Turning to genes that impact neuronal excitability, mice that are haploinsufficent for Scn1a (SCN1a+/-) exhibit impaired social and spatial cognition and stereotypic behaviors and in vitro recordings in CA1 revealed a profound shift in the E/I balance, with reduced spontaneous inhibitory currents and enhanced spontaneous excitatory currents \cite{RN61}. Recently, in vivo recording was performed in the hippocampus of rats with injected with a short-hairpin virus to knockdown expression of the Nav1.1 channel \cite{RN128}. They observed a specific decrease in the firing rate of inhibitory neurons, consistent with the ex-vivo data, and a shift in the E/I balance towards increased excitation. On the level of oscillations this resulted in weaker phase-amplitude coupling between theta and gamma and impairments in the theta-modulated spiking of PCs. There was a shift of the preferred phase to the descending phase of theta and significantly weaker theta phase precession. Further, on the sequence level, the relationship between the spiking of pairs of place cells with nearby place fields, typically observed in normal rats, was impaired, with a breakdown of the expected relationship between distance of the fields and phase offset.

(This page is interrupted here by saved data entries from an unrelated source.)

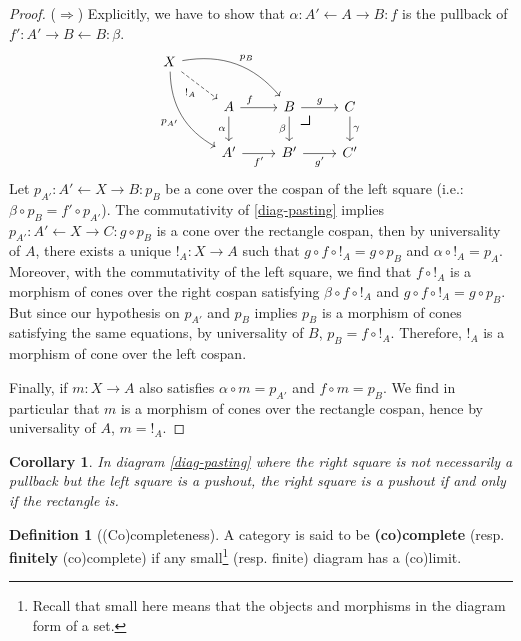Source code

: \documentclass{article}
\newtheorem{cor}[thm]{Corollary}
\theoremstyle{definition}
\newtheorem{defn}[thm]{Definition}
\theoremstyle{remark}
\newcommand{\pullback}{\mbox{\LARGE$\lrcorner$}}
\begin{document}
\begin{proof}
    ($\Rightarrow$) Explicitly, we have to show that $\alpha: A' \leftarrow A \rightarrow B: f$ is the pullback of $f': A' \rightarrow B \leftarrow B: \beta$. 
    \begin{equation}
    \begin{tikzcd}
X \arrow[rdd, "p_{A'}"', bend right] \arrow[rd, "!_A"', dashed] \arrow[rrd, "p_B", bend left] &                     &                                            &            \\
                                               & A \arrow[r, "f", near start] \arrow[d, "\alpha"'] & B \arrow[r, "g"] \arrow[d, "\beta"'] \arrow[rd, "\pullback", phantom, very near start] & C \arrow[d, "\gamma"] \\
                                               & A' \arrow[r, "f'"']                & B' \arrow[r, "g'"']                                  & C'          
\end{tikzcd}
    \end{equation}
    Let $p_{A'} : A' \leftarrow X \rightarrow B: p_B$ be a cone over the cospan of the left square (i.e.: $\beta \circ p_B = f' \circ p_{A'}$). The commutativity of \eqref{diag-pasting} implies $p_{A'}: A' \leftarrow X \rightarrow C: g \circ p_B$ is a cone over the rectangle cospan, then by universality of $A$, there exists a unique $!_A: X \rightarrow A$ such that $g \circ f \circ !_A =  g \circ p_B$ and $\alpha \circ !_A = p_A$. Moreover, with the commutativity of the left square, we find that $f \circ !_A$ is a morphism of cones over the right cospan satisfying $\beta \circ f \circ !_A$ and $g \circ f \circ !_A = g \circ p_B$. But since our hypothesis on $p_{A'}$ and $p_B$ implies $p_B$ is a morphism of cones satisfying the same equations, by universality of $B$, $p_B = f \circ !_A$. Therefore, $!_A$ is a morphism of cone over the left cospan.
    
    Finally, if $m: X \rightarrow A$ also satisfies $\alpha \circ m = p_{A'}$ and $f \circ m = p_B$. We find in particular that $m$ is a morphism of cones over the rectangle cospan, hence by universality of $A$, $m = !_A$.
\end{proof}


\begin{cor}
    In diagram \eqref{diag-pasting} where the right square is not necessarily a pullback but the left square is a pushout, the right square is a pushout if and only if the rectangle is.
\end{cor}

\begin{defn}[(Co)completeness]
    A category is said to be \textbf{(co)complete} (resp. \textbf{finitely} (co)complete) if any small\footnote{Recall that small here means that the objects and morphisms in the diagram form of a set.} (resp. finite) diagram has a (co)limit.
\end{defn}
\end{document}
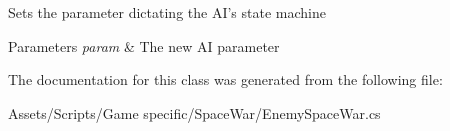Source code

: Sets the parameter dictating the A\-I's state machine 


\begin{DoxyParams}{Parameters}
{\em param} & The new A\-I parameter\\
\hline
\end{DoxyParams}


The documentation for this class was generated from the following file\-:\begin{DoxyCompactItemize}
\item 
Assets/\-Scripts/\-Game specific/\-Space\-War/Enemy\-Space\-War.\-cs\end{DoxyCompactItemize}

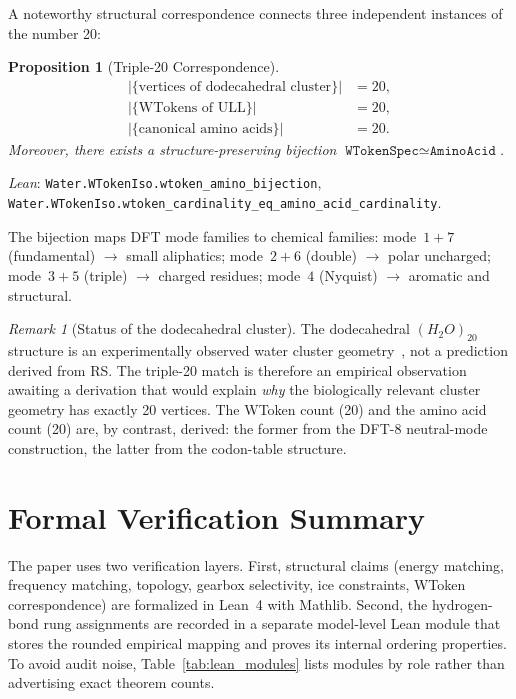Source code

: \documentclass[12pt,a4paper]{article}
\newtheorem{proposition}[theorem]{Proposition}
\theoremstyle{definition}
\theoremstyle{remark}
\newtheorem{remark}[theorem]{Remark}
\begin{document}
A noteworthy structural correspondence connects three independent
instances of the number 20:

\begin{proposition}[Triple-20 Correspondence]
\begin{align}
  |\{\text{vertices of dodecahedral cluster}\}| &= 20, \\
  |\{\text{WTokens of ULL}\}| &= 20, \\
  |\{\text{canonical amino acids}\}| &= 20.
\end{align}
Moreover, there exists a structure-preserving bijection
$\texttt{WTokenSpec} \simeq \texttt{AminoAcid}$.
\end{proposition}

\noindent
\textit{Lean}: \texttt{Water.WTokenIso.wtoken\_amino\_bijection},
\texttt{Water.WTokenIso.wtoken\_cardinality\_eq\_amino\_acid\_cardinality}.

The bijection maps DFT mode families to chemical families:
mode~$1{+}7$ (fundamental) $\to$ small aliphatics;
mode~$2{+}6$ (double) $\to$ polar uncharged;
mode~$3{+}5$ (triple) $\to$ charged residues;
mode~$4$ (Nyquist) $\to$ aromatic and structural.

\begin{remark}[Status of the dodecahedral cluster]
The dodecahedral $(H_2O)_{20}$ structure is an experimentally observed
water cluster geometry~\cite{Pollack2013}, not a prediction derived
from RS.  The triple-20 match is therefore an empirical observation
awaiting a derivation that would explain \emph{why} the biologically
relevant cluster geometry has exactly 20 vertices.  The WToken count
(20) and the amino acid count (20) are, by contrast, derived: the
former from the DFT-8 neutral-mode construction, the latter from the
codon-table structure.
\end{remark}

\section{Formal Verification Summary}
\label{sec:lean}

The paper uses two verification layers.  First, structural claims
(energy matching, frequency matching, topology, gearbox selectivity,
ice constraints, WToken correspondence) are formalized in Lean~4 with
Mathlib.  Second, the hydrogen-bond rung assignments are recorded in a
separate model-level Lean module that stores the rounded empirical
mapping and proves its internal ordering properties.  To avoid audit
noise, Table~\ref{tab:lean_modules} lists modules by role rather than
advertising exact theorem counts.
\end{document}
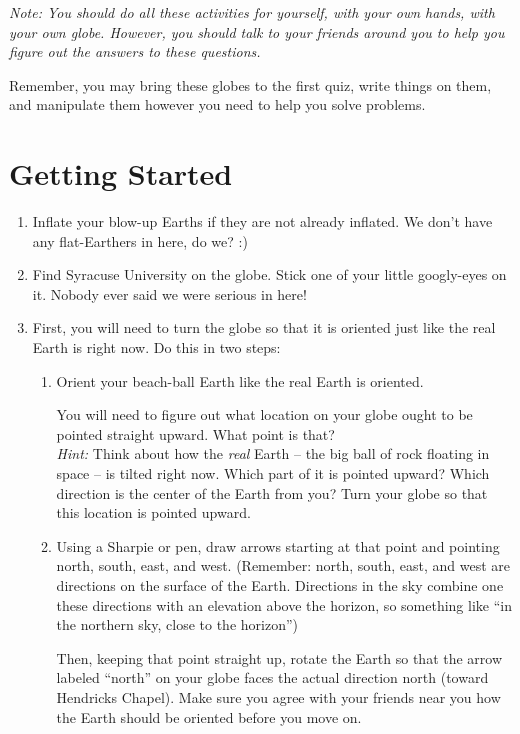 \documentclass[12pt]{article}
\begin{document}
\Large
\centerline{}

\normalsize

{\it Note: You should do all these activities for yourself, with your own hands, with your own globe. However, you should 
talk to your friends around you to help you figure out the answers to these questions. 

Remember, you may bring 
these globes to the first quiz, write things on them, and manipulate them however you need to help you solve problems.}


\section{Getting Started}
\begin{enumerate}

\item Inflate your blow-up Earths if they are not already inflated. We don't have any flat-Earthers in here, do we? :)

\item Find Syracuse University on the globe. Stick one of your little googly-eyes on it. Nobody ever said we were serious in here!

\item First, you will need to turn the globe so that it is oriented just like the real Earth is right now. Do this in two steps:

\begin{enumerate}

\item Orient your beach-ball Earth like the real Earth is oriented. 

You will need to figure out what location on your globe ought to be pointed straight upward. What point is that? 
\\

{\it Hint:} Think about how the {\it real} Earth -- the big ball of rock floating in space -- is tilted right now. Which part of it is pointed upward? Which direction is the center of the Earth from you? Turn your globe
so that this location is pointed upward. 

\vspace{1in}

\item {Using a Sharpie or pen, draw arrows starting at that point and pointing north, south, east, and west. (Remember: north, south, east, and west are directions on the surface of the Earth. Directions in the sky combine one these directions with an elevation above the horizon, so something like ``in the northern sky, close to the horizon'')

\medskip

Then, keeping that point straight up, rotate the Earth so that the arrow labeled ``north'' on your globe faces the actual direction north (toward Hendricks Chapel). Make sure you agree with your friends near you how the Earth should be oriented before you move on.
}

\end{enumerate}
\end{enumerate}
\end{document}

Finally, recordings in the CA1 region of freely behaving SCN2a+/- mice found no changes in theta or gamma oscillations during exploration, nor in the firing or spatial coding of the pyramidal cells. However, during SWRs there was a significant reduction in the reactivation of cell assemblies, and on the level of sequences, the replay of behavioral place-cell sequences was significantly shorter, attributed to shift in the E/I balance towards increased inhibition \cite{RN129}. Although the loss of a single copy of Nav1.1 and Nav1.2 led to distinct physiological phenotypes, they both resulted in a decrease in the ability of the hippocampus to accurately represent longer trajectories through space, consistent with dysfunction in the local CA1 circuits.